With the ability to manage varying aspects of a patient's care, hospitalists can help resolve the disconnect that exists as a patient moves across the continuum of care. A patient may enter the system through the ICU, followed by a transfer to a Medicine Unit, and then be discharged to his primary care physician or a nursing home. The reality of ineffective communication and incomplete hand-offs may result in poor information exchange that impacts the care of the patient. By involving a hospitalist in this process, the coordination of patient care becomes seamless and the chance for medical error decreases.

In order to expand the current hospitalist model to the clinically diverse and dynamic model of the future, all stakeholders, from management to physicians, must take proactive steps. Part of this process will involve the development of an economic model that accounts for the value that hospitalist programs bring. The more quantifiable these programs become, the easier it will be to prove their value and implement them in capital-strapped facilities. Another part of moving the hospitalist model to the future centers on relationship management. A lack of understanding of the benefits that hospitalists provide and the roles that they assume in hospitals prevents collaboration with other specialties. Lines of communication must be opened and issues of distrust resolved to facilitate the relationship between hospitalists, the medical staff, and management. Finally we must educate the community about the benefits of hospitalists in the delivery of patient care. The success of hospitalist programs is just as dependent on the development of an external support network as it is on the existence of a strong internal infrastructure.

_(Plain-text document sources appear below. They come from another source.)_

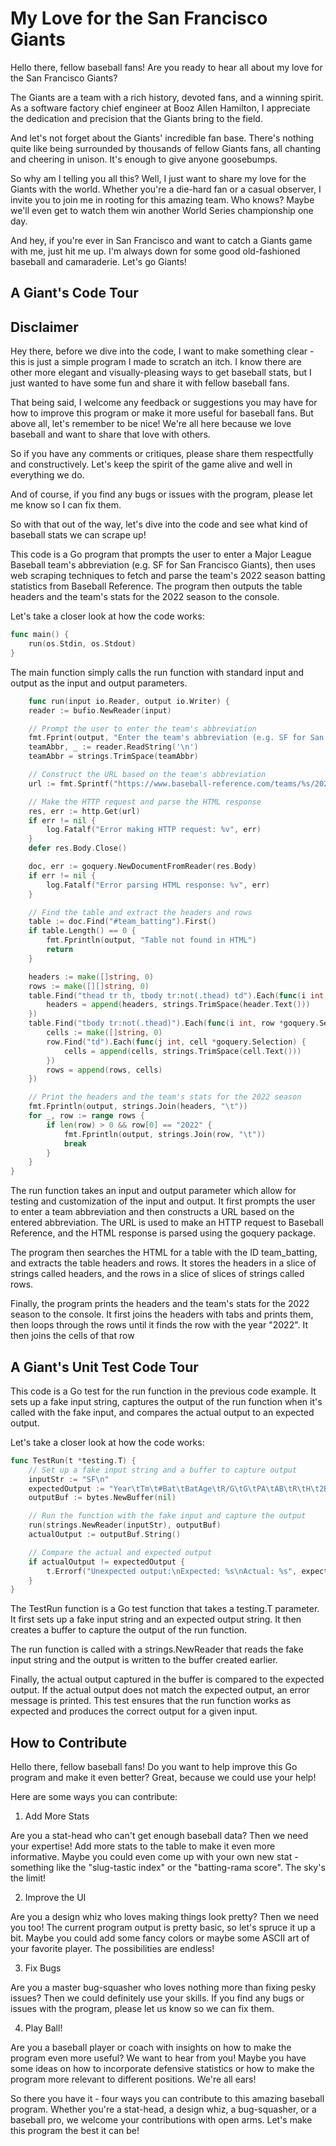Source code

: # My Love for the San Francisco Giants

Hello there, fellow baseball fans! Are you ready to hear all about my love for the San Francisco Giants?

The Giants are a team with a rich history, devoted fans, and a winning spirit. As a software factory chief engineer at Booz Allen Hamilton, I appreciate the dedication and precision that the Giants bring to the field.

And let's not forget about the Giants' incredible fan base. There's nothing quite like being surrounded by thousands of fellow Giants fans, all chanting and cheering in unison. It's enough to give anyone goosebumps.

So why am I telling you all this? Well, I just want to share my love for the Giants with the world. Whether you're a die-hard fan or a casual observer, I invite you to join me in rooting for this amazing team. Who knows? Maybe we'll even get to watch them win another World Series championship one day.

And hey, if you're ever in San Francisco and want to catch a Giants game with me, just hit me up. I'm always down for some good old-fashioned baseball and camaraderie. Let's go Giants!

## A Giant's Code Tour

## Disclaimer

Hey there, before we dive into the code, I want to make something clear - this is just a simple program I made to scratch an itch. I know there are other more elegant and visually-pleasing ways to get baseball stats, but I just wanted to have some fun and share it with fellow baseball fans.

That being said, I welcome any feedback or suggestions you may have for how to improve this program or make it more useful for baseball fans. But above all, let's remember to be nice! We're all here because we love baseball and want to share that love with others.

So if you have any comments or critiques, please share them respectfully and constructively. Let's keep the spirit of the game alive and well in everything we do.

And of course, if you find any bugs or issues with the program, please let me know so I can fix them.

So with that out of the way, let's dive into the code and see what kind of baseball stats we can scrape up!

This code is a Go program that prompts the user to enter a Major League Baseball team's abbreviation (e.g. SF for San Francisco Giants), then uses web scraping techniques to fetch and parse the team's 2022 season batting statistics from Baseball Reference. The program then outputs the table headers and the team's stats for the 2022 season to the console.

Let's take a closer look at how the code works:

```go
func main() {
	run(os.Stdin, os.Stdout)
}
```

The main function simply calls the run function with standard input and output as the input and output parameters.

```go
    func run(input io.Reader, output io.Writer) {
	reader := bufio.NewReader(input)

	// Prompt the user to enter the team's abbreviation
	fmt.Fprint(output, "Enter the team's abbreviation (e.g. SF for San Francisco Giants): ")
	teamAbbr, _ := reader.ReadString('\n')
	teamAbbr = strings.TrimSpace(teamAbbr)

	// Construct the URL based on the team's abbreviation
	url := fmt.Sprintf("https://www.baseball-reference.com/teams/%s/2022.shtml", teamAbbr)

	// Make the HTTP request and parse the HTML response
	res, err := http.Get(url)
	if err != nil {
		log.Fatalf("Error making HTTP request: %v", err)
	}
	defer res.Body.Close()

	doc, err := goquery.NewDocumentFromReader(res.Body)
	if err != nil {
		log.Fatalf("Error parsing HTML response: %v", err)
	}

	// Find the table and extract the headers and rows
	table := doc.Find("#team_batting").First()
	if table.Length() == 0 {
		fmt.Fprintln(output, "Table not found in HTML")
		return
	}

	headers := make([]string, 0)
	rows := make([][]string, 0)
	table.Find("thead tr th, tbody tr:not(.thead) td").Each(func(i int, header *goquery.Selection) {
		headers = append(headers, strings.TrimSpace(header.Text()))
	})
	table.Find("tbody tr:not(.thead)").Each(func(i int, row *goquery.Selection) {
		cells := make([]string, 0)
		row.Find("td").Each(func(j int, cell *goquery.Selection) {
			cells = append(cells, strings.TrimSpace(cell.Text()))
		})
		rows = append(rows, cells)
	})

	// Print the headers and the team's stats for the 2022 season
	fmt.Fprintln(output, strings.Join(headers, "\t"))
	for _, row := range rows {
		if len(row) > 0 && row[0] == "2022" {
			fmt.Fprintln(output, strings.Join(row, "\t"))
			break
		}
	}
}
```

The run function takes an input and output parameter which allow for testing and customization of the input and output. It first prompts the user to enter a team abbreviation and then constructs a URL based on the entered abbreviation. The URL is used to make an HTTP request to Baseball Reference, and the HTML response is parsed using the goquery package.

The program then searches the HTML for a table with the ID team_batting, and extracts the table headers and rows. It stores the headers in a slice of strings called headers, and the rows in a slice of slices of strings called rows.

Finally, the program prints the headers and the team's stats for the 2022 season to the console. It first joins the headers with tabs and prints them, then loops through the rows until it finds the row with the year "2022". It then joins the cells of that row

## A Giant's Unit Test Code Tour

This code is a Go test for the run function in the previous code example. It sets up a fake input string, captures the output of the run function when it's called with the fake input, and compares the actual output to an expected output.

Let's take a closer look at how the code works:

```go
func TestRun(t *testing.T) {
	// Set up a fake input string and a buffer to capture output
	inputStr := "SF\n"
	expectedOutput := "Year\tTm\t#Bat\tBatAge\tR/G\tG\tPA\tAB\tR\tH\t2B\t3B\tHR\tRBI\tSB\tCS\tBB\tSO\tBA\tOBP\tSLG\tOPS\tOPS+\n2022\tSFG\t27\t28.2\t4.4\t162\t6428\t5557\t708\t1431\t282\t43\t209\t694\t57\t20\t621\t1426\t.258\t.330\t.432\t.762\t106\n"
	outputBuf := bytes.NewBuffer(nil)

	// Run the function with the fake input and capture the output
	run(strings.NewReader(inputStr), outputBuf)
	actualOutput := outputBuf.String()

	// Compare the actual and expected output
	if actualOutput != expectedOutput {
		t.Errorf("Unexpected output:\nExpected: %s\nActual: %s", expectedOutput, actualOutput)
	}
}
```
The TestRun function is a Go test function that takes a testing.T parameter. It first sets up a fake input string and an expected output string. It then creates a buffer to capture the output of the run function.

The run function is called with a strings.NewReader that reads the fake input string and the output is written to the buffer created earlier.

Finally, the actual output captured in the buffer is compared to the expected output. If the actual output does not match the expected output, an error message is printed. This test ensures that the run function works as expected and produces the correct output for a given input.

## How to Contribute

Hello there, fellow baseball fans! Do you want to help improve this Go program and make it even better? Great, because we could use your help!

Here are some ways you can contribute:

1. Add More Stats

Are you a stat-head who can't get enough baseball data? Then we need your expertise! Add more stats to the table to make it even more informative. Maybe you could even come up with your own new stat - something like the "slug-tastic index" or the "batting-rama score". The sky's the limit!

2. Improve the UI

Are you a design whiz who loves making things look pretty? Then we need you too! The current program output is pretty basic, so let's spruce it up a bit. Maybe you could add some fancy colors or maybe some ASCII art of your favorite player. The possibilities are endless!

3. Fix Bugs

Are you a master bug-squasher who loves nothing more than fixing pesky issues? Then we could definitely use your skills. If you find any bugs or issues with the program, please let us know so we can fix them.

4. Play Ball!

Are you a baseball player or coach with insights on how to make the program even more useful? We want to hear from you! Maybe you have some ideas on how to incorporate defensive statistics or how to make the program more relevant to different positions. We're all ears!

So there you have it - four ways you can contribute to this amazing baseball program. Whether you're a stat-head, a design whiz, a bug-squasher, or a baseball pro, we welcome your contributions with open arms. Let's make this program the best it can be!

Without a doubt, hospitalists add value to our nation's hospitals. An exciting debate is emerging about how hospitalists will continue to change the model of healthcare as we know it, and what implications this will have for our hospitals and health systems.

References

  1. Wachter RM Goldman L. The emerging role of ''hospitalists'' in the American healthcare system. N Engl J Med. 1996;335:514-7.
  2. 2003 American Hospital Association (AHA) Annual Survey (preliminary results)
  3. Olsen K, Wachter R. The word on medical mistakes. Healthleaders News. Aug 20, 2004.
  4. Pham HH, Devers K, Kuo S, Berenson R. Health care market trends and the evolution of hospitalist use and roles. J Gen Intern Med. 2005;20:101-7.
  5. Wachter RM, Goldman L. The hospitalist movement 5 years later. JAMA. 2002;287:487-94.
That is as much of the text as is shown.